(Items from a dataset)
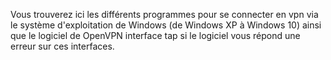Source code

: Vous trouverez ici les différents programmes pour se connecter en vpn via le système d'exploitation de Windows (de Windows XP à Windows 10) ainsi que le logiciel de OpenVPN interface tap si le logiciel vous répond une erreur sur ces interfaces.
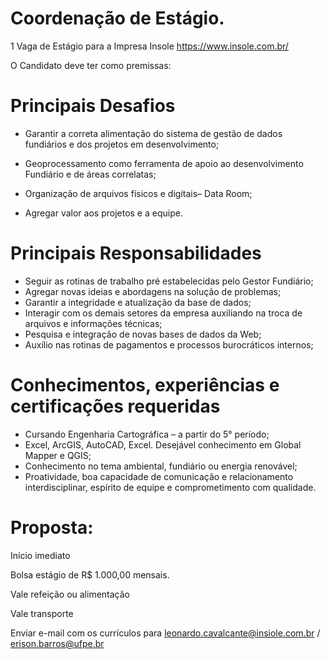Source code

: # Coordenação de Estágio.

1 Vaga de Estágio para a Impresa Insole 
https://www.insole.com.br/




O Candidato deve ter como premissas:

# Principais Desafios

 - Garantir a correta alimentação do sistema de gestão de dados
   fundiários e dos projetos em desenvolvimento; 
 - Geoprocessamento como ferramenta de apoio ao desenvolvimento   
   Fundiário e de áreas correlatas;
  - Organização de arquivos físicos e digitais– Data Room;

  
 - Agregar valor aos projetos e a equipe.

# Principais Responsabilidades

 - Seguir as rotinas de trabalho pré estabelecidas pelo Gestor
   Fundiário;
 - Agregar novas ideias e abordagens na solução de problemas;
 - Garantir a integridade e atualização da base de dados;
 - Interagir com os demais setores da empresa auxiliando na troca de
   arquivos e informações técnicas;
 - Pesquisa e integração de novas bases de dados da Web;
 - Auxílio nas rotinas de pagamentos e processos burocráticos internos;

# Conhecimentos, experiências e certificações requeridas

 - Cursando Engenharia Cartográfica – a partir do 5° período;
 - Excel, ArcGIS, AutoCAD, Excel. Desejável conhecimento em Global
   Mapper e QGIS;
 - Conhecimento no tema ambiental, fundiário ou energia renovável;
 - Proatividade, boa capacidade de comunicação e relacionamento
   interdisciplinar, espírito de equipe e comprometimento com qualidade.

# Proposta:

Início imediato

Bolsa estágio de R$ 1.000,00 mensais.

Vale refeição ou alimentação

Vale transporte

Enviar e-mail com os currículos para leonardo.cavalcante@insiole.com.br / erison.barros@ufpe.br



<!--stackedit_data:
eyJoaXN0b3J5IjpbMTgyMzk1NDU1NywtMTE1MDc4MjQyOCwtMT
M2NTk2NDgwMCwtODM4NjI3MzQ3LC05MjMxMDk0ODddfQ==
-->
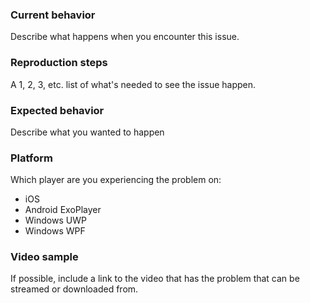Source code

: ### Current behavior
Describe what happens when you encounter this issue.

### Reproduction steps
A 1, 2, 3, etc. list of what's needed to see the issue happen.

### Expected behavior
Describe what you wanted to happen

### Platform
Which player are you experiencing the problem on:
* iOS
* Android ExoPlayer
* Windows UWP
* Windows WPF

### Video sample
If possible, include a link to the video that has the problem that can be streamed or downloaded from.
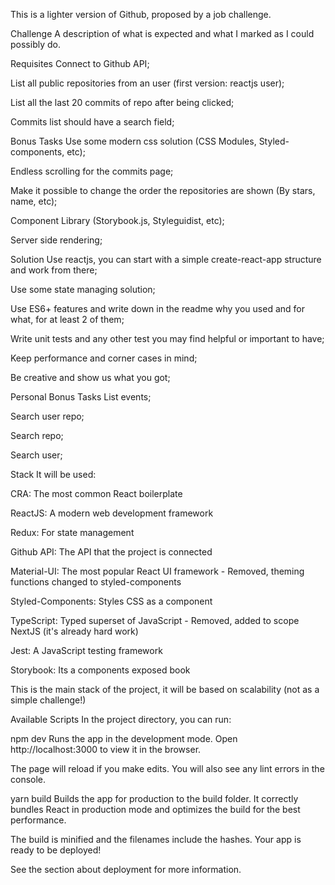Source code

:This is a lighter version of Github, proposed by a job challenge.

Challenge
A description of what is expected and what I marked as I could possibly do.

Requisites
 Connect to Github API;

 List all public repositories from an user (first version: reactjs user);

 List all the last 20 commits of repo after being clicked;

 Commits list should have a search field;

Bonus Tasks
 Use some modern css solution (CSS Modules, Styled-components, etc);

 Endless scrolling for the commits page;

 Make it possible to change the order the repositories are shown (By stars, name, etc);

 Component Library (Storybook.js, Styleguidist, etc);

 Server side rendering;

Solution
 Use reactjs, you can start with a simple create-react-app structure and work from there;

 Use some state managing solution;

 Use ES6+ features and write down in the readme why you used and for what, for at least 2 of them;

 Write unit tests and any other test you may find helpful or important to have;

 Keep performance and corner cases in mind;

 Be creative and show us what you got;

Personal Bonus Tasks
 List events;

 Search user repo;

 Search repo;

 Search user;

Stack
It will be used:

CRA: The most common React boilerplate

ReactJS: A modern web development framework

Redux: For state management

Github API: The API that the project is connected

Material-UI: The most popular React UI framework - Removed, theming functions changed to styled-components

Styled-Components: Styles CSS as a component

TypeScript: Typed superset of JavaScript - Removed, added to scope NextJS (it's already hard work)

Jest: A JavaScript testing framework

Storybook: Its a components exposed book

This is the main stack of the project, it will be based on scalability (not as a simple challenge!)

Available Scripts
In the project directory, you can run:

npm dev
Runs the app in the development mode.
Open http://localhost:3000 to view it in the browser.

The page will reload if you make edits.
You will also see any lint errors in the console.

yarn build
Builds the app for production to the build folder.
It correctly bundles React in production mode and optimizes the build for the best performance.

The build is minified and the filenames include the hashes.
Your app is ready to be deployed!

See the section about deployment for more information.
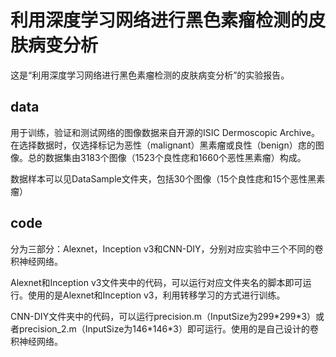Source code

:# 利用深度学习网络进行黑色素瘤检测的皮肤病变分析

这是“利用深度学习网络进行黑色素瘤检测的皮肤病变分析”的实验报告。

## data

用于训练，验证和测试网络的图像数据来自开源的ISIC Dermoscopic Archive。在选择数据时，仅选择标记为恶性（malignant）黑素瘤或良性（benign）痣的图像。总的数据集由3183个图像（1523个良性痣和1660个恶性黑素瘤）构成。

数据样本可以见DataSample文件夹，包括30个图像（15个良性痣和15个恶性黑素瘤）

## code

分为三部分：Alexnet，Inception v3和CNN-DIY，分别对应实验中三个不同的卷积神经网络。

Alexnet和Inception v3文件夹中的代码，可以运行对应文件夹名的脚本即可运行。使用的是Alexnet和Inception v3，利用转移学习的方式进行训练。

CNN-DIY文件夹中的代码，可以运行precision.m（InputSize为299\*299\*3）或者precision\_2.m（InputSize为146\*146\*3）即可运行。使用的是自己设计的卷积神经网络。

== REQUIRED ACTION ==
The copy must match each record exactly, apart from the images, which stay out.

== YOUR RESPONSE ==
Source code

: Vous trouverez ici les différents programmes pour se connecter en vpn via le système d'exploitation de Windows (de Windows XP à Windows 10) ainsi que le logiciel de OpenVPN interface tap si le logiciel vous répond une erreur sur ces interfaces.
Source code

: # Coordenação de Estágio.

1 Vaga de Estágio para a Impresa Insole 
https://www.insole.com.br/




O Candidato deve ter como premissas:

# Principais Desafios

 - Garantir a correta alimentação do sistema de gestão de dados
   fundiários e dos projetos em desenvolvimento; 
 - Geoprocessamento como ferramenta de apoio ao desenvolvimento   
   Fundiário e de áreas correlatas;
  - Organização de arquivos físicos e digitais– Data Room;

  
 - Agregar valor aos projetos e a equipe.

# Principais Responsabilidades

 - Seguir as rotinas de trabalho pré estabelecidas pelo Gestor
   Fundiário;
 - Agregar novas ideias e abordagens na solução de problemas;
 - Garantir a integridade e atualização da base de dados;
 - Interagir com os demais setores da empresa auxiliando na troca de
   arquivos e informações técnicas;
 - Pesquisa e integração de novas bases de dados da Web;
 - Auxílio nas rotinas de pagamentos e processos burocráticos internos;

# Conhecimentos, experiências e certificações requeridas

 - Cursando Engenharia Cartográfica – a partir do 5° período;
 - Excel, ArcGIS, AutoCAD, Excel. Desejável conhecimento em Global
   Mapper e QGIS;
 - Conhecimento no tema ambiental, fundiário ou energia renovável;
 - Proatividade, boa capacidade de comunicação e relacionamento
   interdisciplinar, espírito de equipe e comprometimento com qualidade.

# Proposta:

Início imediato

Bolsa estágio de R$ 1.000,00 mensais.

Vale refeição ou alimentação

Vale transporte

Enviar e-mail com os currículos para leonardo.cavalcante@insiole.com.br / erison.barros@ufpe.br



<!--stackedit_data:
eyJoaXN0b3J5IjpbMTgyMzk1NDU1NywtMTE1MDc4MjQyOCwtMT
M2NTk2NDgwMCwtODM4NjI3MzQ3LC05MjMxMDk0ODddfQ==
-->
Source code

: ### Current behavior
Describe what happens when you encounter this issue.

### Reproduction steps
A 1, 2, 3, etc. list of what's needed to see the issue happen.

### Expected behavior
Describe what you wanted to happen

### Platform
Which player are you experiencing the problem on:
* iOS
* Android ExoPlayer
* Windows UWP
* Windows WPF

### Video sample
If possible, include a link to the video that has the problem that can be streamed or downloaded from.
Source code

:This is a lighter version of Github, proposed by a job challenge.

Challenge
A description of what is expected and what I marked as I could possibly do.

Requisites
 Connect to Github API;

 List all public repositories from an user (first version: reactjs user);

 List all the last 20 commits of repo after being clicked;

 Commits list should have a search field;

Bonus Tasks
 Use some modern css solution (CSS Modules, Styled-components, etc);

 Endless scrolling for the commits page;

 Make it possible to change the order the repositories are shown (By stars, name, etc);

 Component Library (Storybook.js, Styleguidist, etc);

 Server side rendering;

Solution
 Use reactjs, you can start with a simple create-react-app structure and work from there;

 Use some state managing solution;

 Use ES6+ features and write down in the readme why you used and for what, for at least 2 of them;

 Write unit tests and any other test you may find helpful or important to have;

 Keep performance and corner cases in mind;

 Be creative and show us what you got;

Personal Bonus Tasks
 List events;

 Search user repo;

 Search repo;

 Search user;

Stack
It will be used:

CRA: The most common React boilerplate

ReactJS: A modern web development framework

Redux: For state management

Github API: The API that the project is connected

Material-UI: The most popular React UI framework - Removed, theming functions changed to styled-components

Styled-Components: Styles CSS as a component

TypeScript: Typed superset of JavaScript - Removed, added to scope NextJS (it's already hard work)

Jest: A JavaScript testing framework

Storybook: Its a components exposed book

This is the main stack of the project, it will be based on scalability (not as a simple challenge!)

Available Scripts
In the project directory, you can run:

npm dev
Runs the app in the development mode.
Open http://localhost:3000 to view it in the browser.

The page will reload if you make edits.
You will also see any lint errors in the console.

yarn build
Builds the app for production to the build folder.
It correctly bundles React in production mode and optimizes the build for the best performance.

The build is minified and the filenames include the hashes.
Your app is ready to be deployed!

See the section about deployment for more information.
Source code

:# 利用深度学习网络进行黑色素瘤检测的皮肤病变分析

这是“利用深度学习网络进行黑色素瘤检测的皮肤病变分析”的实验报告。

## data

用于训练，验证和测试网络的图像数据来自开源的ISIC Dermoscopic Archive。在选择数据时，仅选择标记为恶性（malignant）黑素瘤或良性（benign）痣的图像。总的数据集由3183个图像（1523个良性痣和1660个恶性黑素瘤）构成。

数据样本可以见DataSample文件夹，包括30个图像（15个良性痣和15个恶性黑素瘤）

## code

分为三部分：Alexnet，Inception v3和CNN-DIY，分别对应实验中三个不同的卷积神经网络。

Alexnet和Inception v3文件夹中的代码，可以运行对应文件夹名的脚本即可运行。使用的是Alexnet和Inception v3，利用转移学习的方式进行训练。

CNN-DIY文件夹中的代码，可以运行precision.m（InputSize为299\*299\*3）或者precision\_2.m（InputSize为146\*146\*3）即可运行。使用的是自己设计的卷积神经网络。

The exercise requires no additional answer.